# Let $G$ be a group such that $a^2 = a$ for all $a \in G$, Is $G$ an abelian group?

I tried to solve this by following:

1. Since $G$ is a group, an inverse exists for every element in $G$.
2. Multiply by inverse to $a$ on both sides of $a^2 = a$.

3. We will get $a = i$, where $i$ is the identity element.

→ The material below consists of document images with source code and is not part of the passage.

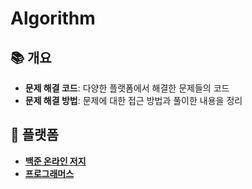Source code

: # Algorithm

## 📚 개요

- **문제 해결 코드**: 다양한 플랫폼에서 해결한 문제들의 코드
- **문제 해결 방법**: 문제에 대한 접근 방법과 풀이한 내용을 정리 

## 🌟 플랫폼

- **[백준 온라인 저지](https://www.acmicpc.net/problemset)**
- **[프로그래머스](https://school.programmers.co.kr/learn/challenges?order=acceptance_desc&languages=javascript&page=1)**
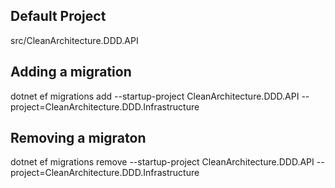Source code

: ﻿## Default Project 
src/CleanArchitecture.DDD.API

## Adding a migration
dotnet ef migrations add <migration-name> --startup-project CleanArchitecture.DDD.API --project=CleanArchitecture.DDD.Infrastructure

## Removing a migraton
dotnet ef migrations remove --startup-project CleanArchitecture.DDD.API --project=CleanArchitecture.DDD.Infrastructure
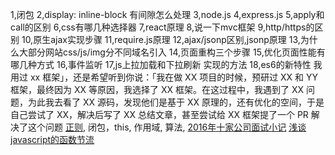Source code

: 1,闭包
2,display: inline-block 有间隙怎么处理
3,node.js
4,express.js
5,apply和call的区别
6,css有哪几种选择器
7,react原理
8,说一下mvc框架
9,http/https的区别
10,原生ajax实现步骤
11,require.js原理
12,ajax/jsonp区别,jsonp原理
13,为什么大部分网站css/js/img分不同域名引入
14,页面重构三个步骤
15,优化页面性能有哪几种方式
16,事件监听
17,js上拉加载和下拉刷新 实现的方法
18,es6的新特性
我用过 xx 框架」，还是希望听到你说：「我在做 XX 项目的时候，预研过 XX 和 YY 框架，最终因为 XX 等原因，我选择了 XX 框架。在这过程中，我遇到了 XX 问题，为此我去看了 XX 源码，发现他们是基于 XX 原理的，还有优化的空间，于是自己尝试了 XX，解决后写了 XX 总结文章，甚至尝试给 XX 框架提了一个 PR 解决了这个问题
[正则](https://segmentfault.com/a/1190000007602848), 闭包，this, 作用域, 算法,
[2016年十家公司面试小记](http://www.cnblogs.com/xxcanghai/p/5205998.html)
[浅谈javascript的函数节流](http://www.alloyteam.com/2012/11/javascript-throttle/)
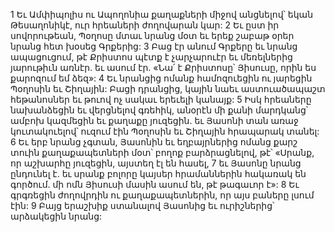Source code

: 1 Եւ Ամփիպոլիս ու Ապողոնիա քաղաքների միջով անցնելով՝ եկան Թեսաղոնիկէ, ուր հրեաների ժողովարան կար: 2 Եւ ըստ իր սովորութեան, Պօղոսը մտաւ նրանց մօտ եւ երեք շաբաթ օրեր նրանց հետ խօսեց Գրքերից: 3 Բաց էր անում Գրքերը եւ նրանց ապացուցում, թէ Քրիստոս պէտք է չարչարուէր եւ մեռելներից յարութիւն առնէր. եւ ասում էր. «Նա՛ է Քրիստոսը՝ Յիսուսը, որին ես քարոզում եմ ձեզ»: 4 Եւ նրանցից ոմանք համոզուեցին ու յարեցին Պօղոսին եւ Շիղային: Բացի դրանցից, կային նաեւ աստուածապաշտ հեթանոսներ եւ թուով ոչ սակաւ երեւելի կանայք: 5 Իսկ հրեաները նախանձեցին եւ վերցնելով գռեհիկ, անօրէն մի քանի մարդկանց՝ ամբոխ կազմեցին եւ քաղաքը յուզեցին. եւ Յասոնի տան առաջ կուտակուելով՝ ուզում էին Պօղոսին եւ Շիղային հրապարակ տանել: 6 Եւ երբ նրանց չգտան, Յասոնին եւ եղբայրներից ոմանց քարշ տուին քաղաքապետների մօտ՝ բողոք բարձրացնելով, թէ՝ «Սրանք, որ աշխարհը յուզեցին, այստեղ էլ են հասել, 7 եւ Յասոնը նրանց ընդունել է. եւ սրանք բոլորը կայսեր հրամաններին հակառակ են գործում. մի ոմն Յիսուսի մասին ասում են, թէ թագաւոր է»: 8 Եւ գրգռեցին ժողովրդին ու քաղաքապետներին, որ այս բաները լսում էին: 9 Բայց երաշխիք ստանալով Յասոնից եւ ուրիշներից՝ արձակեցին նրանց:
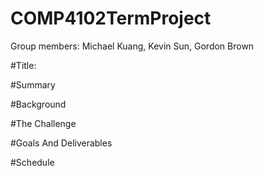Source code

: # COMP4102TermProject
Group members: Michael Kuang, Kevin Sun, Gordon Brown

#Title: 

#Summary

#Background

#The Challenge

#Goals And Deliverables

#Schedule
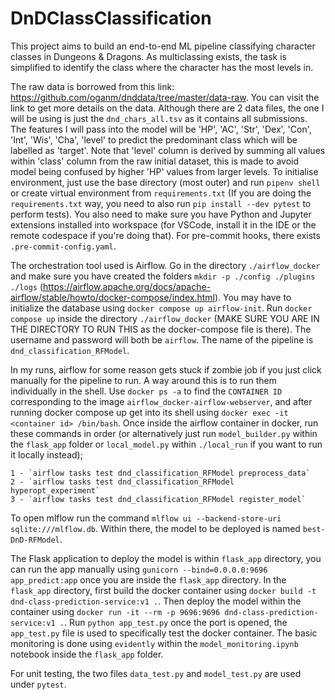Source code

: # DnDClassClassification

This project aims to build an end-to-end ML pipeline classifying character classes in Dungeons &amp; Dragons.
As multiclassing exists, the task is simplified to identify the class where the character has the most levels in.


The raw data is borrowed from this link: <https://github.com/oganm/dnddata/tree/master/data-raw>.
You can visit the link to get more details on the data.
Although there are 2 data files, the one I will be using is just the `dnd_chars_all.tsv` as it contains all submissions.
The features I will pass into the model will be 'HP', 'AC', 'Str', 'Dex', 'Con', 'Int', 'Wis', 'Cha', 'level' to predict the predominant
class which will be labelled as 'target'. Note that 'level' column is derived by summing all values within 'class' column from the raw
initial dataset, this is made to avoid model being confused by higher 'HP' values from larger levels.
To initialise environment, just use the base directory (most outer) and run `pipenv shell` or create virtual environment from `requirements.txt` 
(If you are doing the `requirements.txt` way, you need to also run `pip install --dev pytest` to perform tests). You also need to make sure you
have Python and Jupyter extensions installed into workspace (for VSCode, install it in the IDE or the remote codespace if you're doing that).
For pre-commit hooks, there exists `.pre-commit-config.yaml`.


The orchestration tool used is Airflow. Go in the directory `./airflow_docker` and make sure you have created the folders
`mkdir -p ./config ./plugins ./logs` (https://airflow.apache.org/docs/apache-airflow/stable/howto/docker-compose/index.html).
You may have to initialize the database using `docker compose up airflow-init`.
Run `docker compose up` inside the directory `./airflow_docker` (MAKE SURE YOU ARE IN THE DIRECTORY TO RUN THIS as the docker-compose file is there).
The username and password will both be `airflow`. The name of the pipeline is `dnd_classification_RFModel`.


In my runs, airflow for some reason gets stuck if zombie job if you just click manually for the pipeline to run. A way around this is to
run them individually in the shell. Use `docker ps -a` to find the `CONTAINER ID` corresponding to the image `airflow_docker-airflow-webserver`,
and after running docker compose up get into its shell using `docker exec -it <container id> /bin/bash`. Once inside the airflow container in docker,
run these commands in order (or alternatively just run `model_builder.py` within the `flask_app` folder or `local_model.py` within `./local_run` if
you want to run it locally instead);

    1 - `airflow tasks test dnd_classification_RFModel preprocess_data`
    2 - `airflow tasks test dnd_classification_RFModel hyperopt_experiment`
    3 - `airflow tasks test dnd_classification_RFModel register_model`


To open mlflow run the command `mlflow ui --backend-store-uri sqlite:///mlflow.db`. Within there, the model to be deployed is named `best-DnD-RFModel`.


The Flask application to deploy the model is within `flask_app` directory, you can run the app manually using `gunicorn --bind=0.0.0.0:9696 app_predict:app`
once you are inside the `flask_app` directory. In the `flask_app` directory, first build the docker container using `docker build -t dnd-class-prediction-service:v1 .`.
Then deploy the model within the container using `docker run -it --rm -p 9696:9696 dnd-class-prediction-service:v1 .`. Run `python app_test.py` once the port is opened,
the `app_test.py` file is used to specifically test the docker container. The basic monitoring is done using `evidently` within the `model_monitoring.ipynb` notebook inside the
`flask_app` folder.


For unit testing, the two files `data_test.py` and `model_test.py` are used under `pytest`.
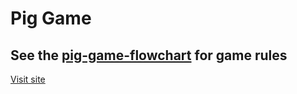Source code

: # Pig Game
## See the  <span style="color: green"> [pig-game-flowchart](https://github.com/LashaDemurashvili/pig-game/blob/main/pig-game-flowchart.png) </span> for game rules

[Visit site](https://lashademurashvili.github.io/pig-game/)
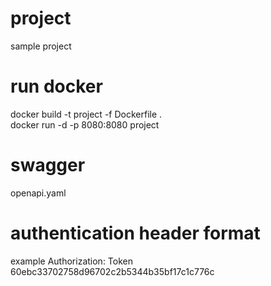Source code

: # project
sample project

# run docker
docker build -t project -f Dockerfile . <br />
docker run -d -p 8080:8080 project

# swagger
openapi.yaml

# authentication header format
example
Authorization: Token 60ebc33702758d96702c2b5344b35bf17c1c776c
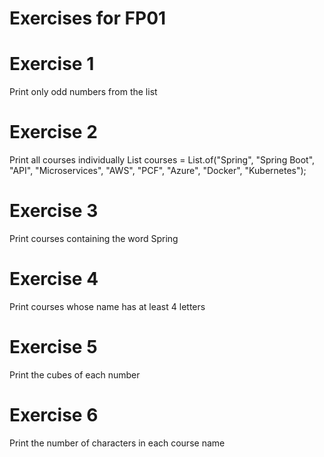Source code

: # Exercises for FP01
# Exercise 1
Print only odd numbers from the list

# Exercise 2
Print all courses individually
List<String> courses = List.of("Spring", "Spring Boot", "API", "Microservices", "AWS", "PCF", "Azure", "Docker", "Kubernetes");

# Exercise 3
Print courses containing the word Spring

# Exercise 4
Print courses whose name has at least 4 letters

# Exercise 5
Print the cubes of each number

# Exercise 6 
Print the number of characters in each course name



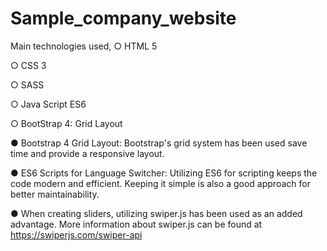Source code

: # Sample_company_website

Main technologies used, 
○ HTML 5

○ CSS 3

○ SASS

○ Java Script ES6

○ BootStrap 4: Grid Layout



● Bootstrap 4 Grid Layout: Bootstrap's grid system has been used save time and provide a responsive layout.

● ES6 Scripts for Language Switcher: Utilizing ES6 for scripting keeps the code modern and efficient. Keeping it simple is also a good approach for
better maintainability.

● When creating sliders, utilizing swiper.js has been used as an added advantage. More information about swiper.js can be found at https://swiperjs.com/swiper-api
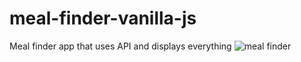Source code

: # meal-finder-vanilla-js
Meal finder app that uses API and displays everything
![meal finder](https://github.com/Kuzma02/meal-finder-vanilla-js/assets/138793624/a3fc09de-cd87-40f2-8642-8bd9c0d50561)
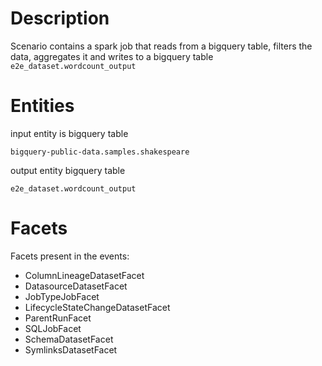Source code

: # Description

Scenario contains a spark job that reads from a bigquery table, filters the data, aggregates it and writes to a bigquery table
`e2e_dataset.wordcount_output`
# Entities

input entity is bigquery table

`bigquery-public-data.samples.shakespeare`

output entity bigquery table

`e2e_dataset.wordcount_output`

# Facets

Facets present in the events:

- ColumnLineageDatasetFacet
- DatasourceDatasetFacet
- JobTypeJobFacet
- LifecycleStateChangeDatasetFacet
- ParentRunFacet
- SQLJobFacet
- SchemaDatasetFacet
- SymlinksDatasetFacet
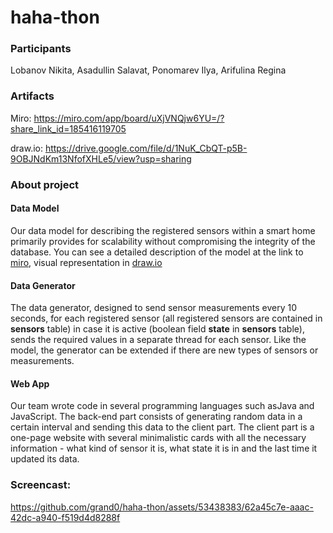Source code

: # haha-thon
### Participants
Lobanov Nikita, Asadullin Salavat, Ponomarev Ilya, Arifulina Regina

### Artifacts
Miro: https://miro.com/app/board/uXjVNQjw6YU=/?share_link_id=185416119705

draw.io: https://drive.google.com/file/d/1NuK_CbQT-p5B-9OBJNdKm13NfofXHLe5/view?usp=sharing  

### About project
#### Data Model
Our data model for describing the registered sensors within a smart home primarily provides for scalability without compromising the integrity of the database. You can see a detailed description of the model at the link to <a href="https://miro.com/app/board/uXjVNQjw6YU=/?share_link_id=185416119705">miro</a>, visual representation in <a href="https://drive.google.com/file/d/1NuK_CbQT-p5B-9OBJNdKm13NfofXHLe5/view?usp=sharing">draw.io</a>
#### Data Generator
The data generator, designed to send sensor measurements every 10 seconds, for each registered sensor (all registered sensors are contained in **sensors** table) in case it is active (boolean field **state** in **sensors** table), sends the required values in a separate thread for each sensor. Like the model, the generator can be extended if there are new types of sensors or measurements.
#### Web App
Our team wrote code in several programming languages such asJava and JavaScript. The back-end part consists of generating random data in a certain interval and sending this data to the client part. The client part is a one-page website with several minimalistic cards with all the necessary information - what kind of sensor it is, what state it is in and the last time it updated its data.
### Screencast: 
https://github.com/grand0/haha-thon/assets/53438383/62a45c7e-aaac-42dc-a940-f519d4d8288f

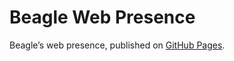 # Beagle Web Presence

Beagle’s web presence, published on [GitHub Pages](https://Beagle-PSE.github.io/Beagle/branches/measuremen-result-analyser-plugin).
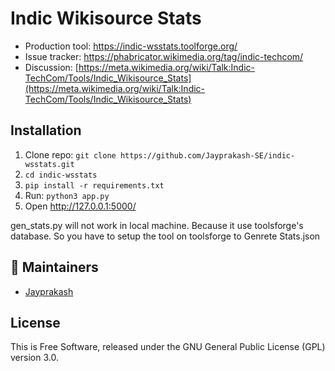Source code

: Indic Wikisource Stats
=======================

* Production tool: https://indic-wsstats.toolforge.org/
* Issue tracker: https://phabricator.wikimedia.org/tag/indic-techcom/
* Discussion: [https://meta.wikimedia.org/wiki/Talk:Indic-TechCom/Tools/Indic_Wikisource_Stats](https://meta.wikimedia.org/wiki/Talk:Indic-TechCom/Tools/Indic_Wikisource_Stats)

## Installation

1. Clone repo: `git clone https://github.com/Jayprakash-SE/indic-wsstats.git`
2. `cd indic-wsstats`
3. `pip install -r requirements.txt`
3. Run: `python3 app.py`
4. Open http://127.0.0.1:5000/


gen_stats.py will not work in local machine. Because it use toolsforge's database. So you have to setup the tool on toolsforge to Genrete Stats.json

## :busts_in_silhouette: Maintainers
- [Jayprakash](https://github.com/Jayprakash-SE)

## License

This is Free Software, released under the GNU General Public License (GPL) version 3.0.
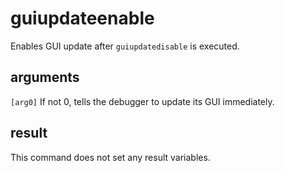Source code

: # guiupdateenable

Enables GUI update after `guiupdatedisable` is executed.

## arguments

`[arg0]` If not 0, tells the debugger to update its GUI immediately.

## result

This command does not set any result variables.
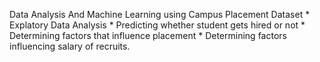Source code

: Data Analysis And Machine Learning using Campus Placement Dataset
    * Explatory Data Analysis
    * Predicting whether student gets hired or not 
    * Determining factors that influence placement
    * Determining factors influencing salary of recruits.    

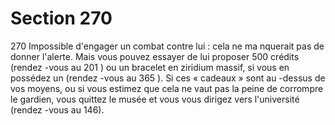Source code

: # Section 270

270
Impossible d'engager un combat contre lui : cela ne ma nquerait
pas de donner l'alerte. Mais vous pouvez essayer de lui proposer
500 crédits (rendez -vous au 201 ) ou un bracelet en ziridium
massif, si vous en possédez un (rendez -vous au 365 ). Si ces «
cadeaux » sont au -dessus de vos moyens, ou si vous estimez que
cela ne vaut pas la peine de corrompre le gardien, vous quittez le
musée et vous vous dirigez vers l'université (rendez -vous au
146).
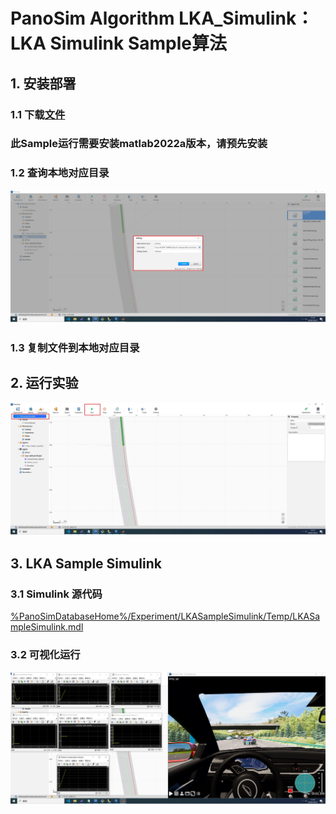 # PanoSim Algorithm LKA_Simulink：LKA Simulink Sample算法

## 1. 安装部署

### 1.1 下载[文件](./PanoSimDatabase)
### 此Sample运行需要安装matlab2022a版本，请预先安装

### 1.2 查询本地对应目录
![image](docs/images/folder.jpg)

### 1.3 复制文件到本地对应目录

## 2. 运行实验
![image](docs/images/open.jpg)


## 3. LKA Sample Simulink

### 3.1 Simulink 源代码
[%PanoSimDatabaseHome%/Experiment/LKASampleSimulink/Temp/LKASampleSimulink.mdl](PanoSimDatabase/Experiment/LKASampleSimulink/Temp/LKASampleSimulink.mdl)

### 3.2 可视化运行
![image](docs/images/visualization.jpg)


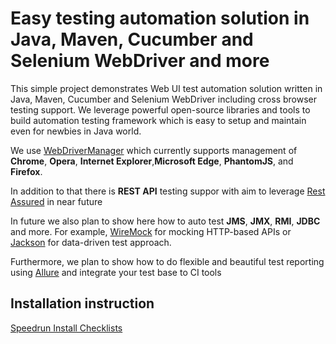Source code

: Easy testing automation solution in Java, Maven, Cucumber and Selenium WebDriver and more
===========================

This simple project demonstrates Web UI test automation solution written in Java, Maven, Cucumber and Selenium WebDriver including cross browser testing support. We leverage powerful open-source libraries and tools to build automation testing framework which is easy to setup and maintain even for newbies in Java world.

We use [WebDriverManager](https://github.com/bonigarcia/webdrivermanager) which currently supports management of **Chrome**, **Opera**, **Internet Explorer**,**Microsoft Edge**, **PhantomJS**, and **Firefox**.

In addition to that there is **REST API** testing suppor with aim to leverage [Rest Assured](https://github.com/rest-assured/rest-assured) in near future

In future we also plan to show here how to auto test **JMS**, **JMX**, **RMI**, **JDBC** and more. For example, [WireMock](https://github.com/tomakehurst/wiremock) for mocking HTTP-based APIs or [Jackson](https://github.com/FasterXML/jackson) for data-driven test approach.

Furthermore, we plan to show how to do flexible and beautiful test reporting using [Allure](https://github.com/allure-framework/) and integrate your test base to CI tools

## Installation instruction
 [Speedrun Install Checklists](https://github.com/mariaklimenko/jeta/blob/master/jeta-master/speedrun_install_checklist.md)


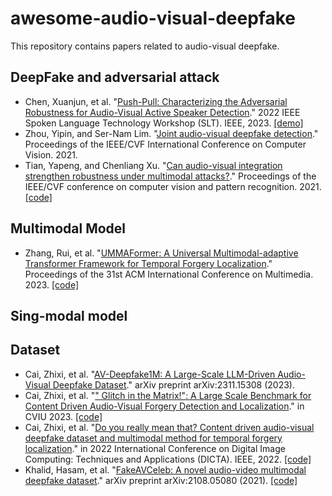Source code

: # awesome-audio-visual-deepfake
This repository contains papers related to audio-visual deepfake.

## DeepFake and adversarial attack
+ Chen, Xuanjun, et al. "[Push-Pull: Characterizing the Adversarial Robustness for Audio-Visual Active Speaker Detection](https://arxiv.org/abs/2210.00753)." 2022 IEEE Spoken Language Technology Workshop (SLT). IEEE, 2023. [[demo]](https://xjchen.tech/Push-Pull/index.html)
+ Zhou, Yipin, and Ser-Nam Lim. "[Joint audio-visual deepfake detection](https://openaccess.thecvf.com/content/ICCV2021/papers/Zhou_Joint_Audio-Visual_Deepfake_Detection_ICCV_2021_paper.pdf)." Proceedings of the IEEE/CVF International Conference on Computer Vision. 2021.
+ Tian, Yapeng, and Chenliang Xu. "[Can audio-visual integration strengthen robustness under multimodal attacks?](https://arxiv.org/pdf/2104.02000.pdf)." Proceedings of the IEEE/CVF conference on computer vision and pattern recognition. 2021. [[code]](https://github.com/YapengTian/AV-Robustness-CVPR21)

## Multimodal Model
+ Zhang, Rui, et al. "[UMMAFormer: A Universal Multimodal-adaptive Transformer Framework for Temporal Forgery Localization](https://arxiv.org/abs/2308.14395)." Proceedings of the 31st ACM International Conference on Multimedia. 2023. [[code]](https://github.com/ymhzyj/UMMAFormer)

## Sing-modal model

## Dataset
+ Cai, Zhixi, et al. "[AV-Deepfake1M: A Large-Scale LLM-Driven Audio-Visual Deepfake Dataset](https://arxiv.org/pdf/2311.15308v1.pdf)." arXiv preprint arXiv:2311.15308 (2023).
+ Cai, Zhixi, et al. "[" Glitch in the Matrix!": A Large Scale Benchmark for Content Driven Audio-Visual Forgery Detection and Localization](https://arxiv.org/abs/2305.01979)." in CVIU 2023. [[code]](https://github.com/ControlNet/LAV-DF?tab=readme-ov-file)
+ Cai, Zhixi, et al. "[Do you really mean that? Content driven audio-visual deepfake dataset and multimodal method for temporal forgery localization](https://ieeexplore.ieee.org/document/10034605)." in 2022 International Conference on Digital Image Computing: Techniques and Applications (DICTA). IEEE, 2022. [[code]](https://github.com/ControlNet/LAV-DF?tab=readme-ov-file)
+ Khalid, Hasam, et al. "[FakeAVCeleb: A novel audio-video multimodal deepfake dataset](https://arxiv.org/abs/2108.05080)." arXiv preprint arXiv:2108.05080 (2021). [[code]](https://github.com/DASH-Lab/FakeAVCeleb)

4. This holds true for all $a*$, which implies $G$ contains only one distinct element i.e. $i.$
5. Hence $G$ is abelian.

Is my approach correct?

• you are correct Aug 22, 2017 at 3:39
• Correct, but it seems too easy for an exercise. Are you sure the question didn't say, let $G$ be a group such that $a^2=i$ (the identity element) for all $a\in G,$ is $G$ an Abelian group?
– bof
Aug 22, 2017 at 3:42
• I solved for a^2 = i. This I could solve easily so I got confused that there might be some subtle point I am missing. Thank you Aug 22, 2017 at 3:46
• If the goal of your question is mainly to ask about correctness of your proof (as opposed to asking for any proof of this fact), you should add (proof-verification) tag to make this clear. Aug 22, 2017 at 5:30
• Aug 22, 2017 at 5:33

$$abab=ab$$ gives $$aba=a,$$ which gives $$ab=ba=e.$$ Done!